━━━━━ DATA SHOWN ━━━━━

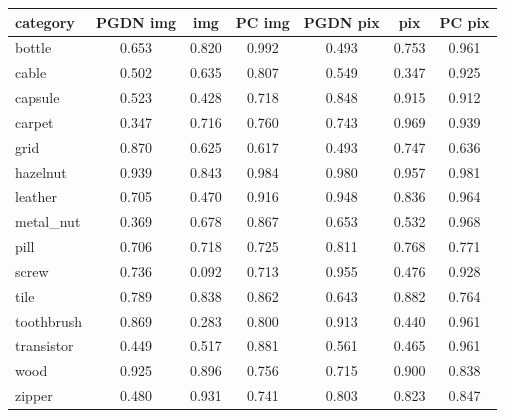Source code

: \setlength{\tabcolsep}{3pt}
\begin{tabular}{@{}lcccccc@{}}
\toprule
category & PGDN img & \draem{} img & PC img & PGDN pix & \draem{} pix & PC pix \\
\midrule
bottle & 0.653 & 0.820 & 0.992 & 0.493 & 0.753 & 0.961 \\
cable & 0.502 & 0.635 & 0.807 & 0.549 & 0.347 & 0.925 \\
capsule & 0.523 & 0.428 & 0.718 & 0.848 & 0.915 & 0.912 \\
carpet & 0.347 & 0.716 & 0.760 & 0.743 & 0.969 & 0.939 \\
grid & 0.870 & 0.625 & 0.617 & 0.493 & 0.747 & 0.636 \\
hazelnut & 0.939 & 0.843 & 0.984 & 0.980 & 0.957 & 0.981 \\
leather & 0.705 & 0.470 & 0.916 & 0.948 & 0.836 & 0.964 \\
metal\_nut & 0.369 & 0.678 & 0.867 & 0.653 & 0.532 & 0.968 \\
pill & 0.706 & 0.718 & 0.725 & 0.811 & 0.768 & 0.771 \\
screw & 0.736 & 0.092 & 0.713 & 0.955 & 0.476 & 0.928 \\
tile & 0.789 & 0.838 & 0.862 & 0.643 & 0.882 & 0.764 \\
toothbrush & 0.869 & 0.283 & 0.800 & 0.913 & 0.440 & 0.961 \\
transistor & 0.449 & 0.517 & 0.881 & 0.561 & 0.465 & 0.961 \\
wood & 0.925 & 0.896 & 0.756 & 0.715 & 0.900 & 0.838 \\
zipper & 0.480 & 0.931 & 0.741 & 0.803 & 0.823 & 0.847 \\
\bottomrule
\end{tabular}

━━━━━

▶ TASK OBJECTIVE: Retype the records in full, exactly as given, and omit the pictures.

▶ RESPONSE TO THE EXERCISE:
Source code

: \setlength{\tabcolsep}{3pt}
\begin{tabular}{@{}lcccccc@{}}
\toprule
category & PGDN img & \draem{} img & PC img & PGDN pix & \draem{} pix & PC pix \\
\midrule
bottle & 0.653 & 0.820 & 0.992 & 0.493 & 0.753 & 0.961 \\
cable & 0.502 & 0.635 & 0.807 & 0.549 & 0.347 & 0.925 \\
capsule & 0.523 & 0.428 & 0.718 & 0.848 & 0.915 & 0.912 \\
carpet & 0.347 & 0.716 & 0.760 & 0.743 & 0.969 & 0.939 \\
grid & 0.870 & 0.625 & 0.617 & 0.493 & 0.747 & 0.636 \\
hazelnut & 0.939 & 0.843 & 0.984 & 0.980 & 0.957 & 0.981 \\
leather & 0.705 & 0.470 & 0.916 & 0.948 & 0.836 & 0.964 \\
metal\_nut & 0.369 & 0.678 & 0.867 & 0.653 & 0.532 & 0.968 \\
pill & 0.706 & 0.718 & 0.725 & 0.811 & 0.768 & 0.771 \\
screw & 0.736 & 0.092 & 0.713 & 0.955 & 0.476 & 0.928 \\
tile & 0.789 & 0.838 & 0.862 & 0.643 & 0.882 & 0.764 \\
toothbrush & 0.869 & 0.283 & 0.800 & 0.913 & 0.440 & 0.961 \\
transistor & 0.449 & 0.517 & 0.881 & 0.561 & 0.465 & 0.961 \\
wood & 0.925 & 0.896 & 0.756 & 0.715 & 0.900 & 0.838 \\
zipper & 0.480 & 0.931 & 0.741 & 0.803 & 0.823 & 0.847 \\
\bottomrule
\end{tabular}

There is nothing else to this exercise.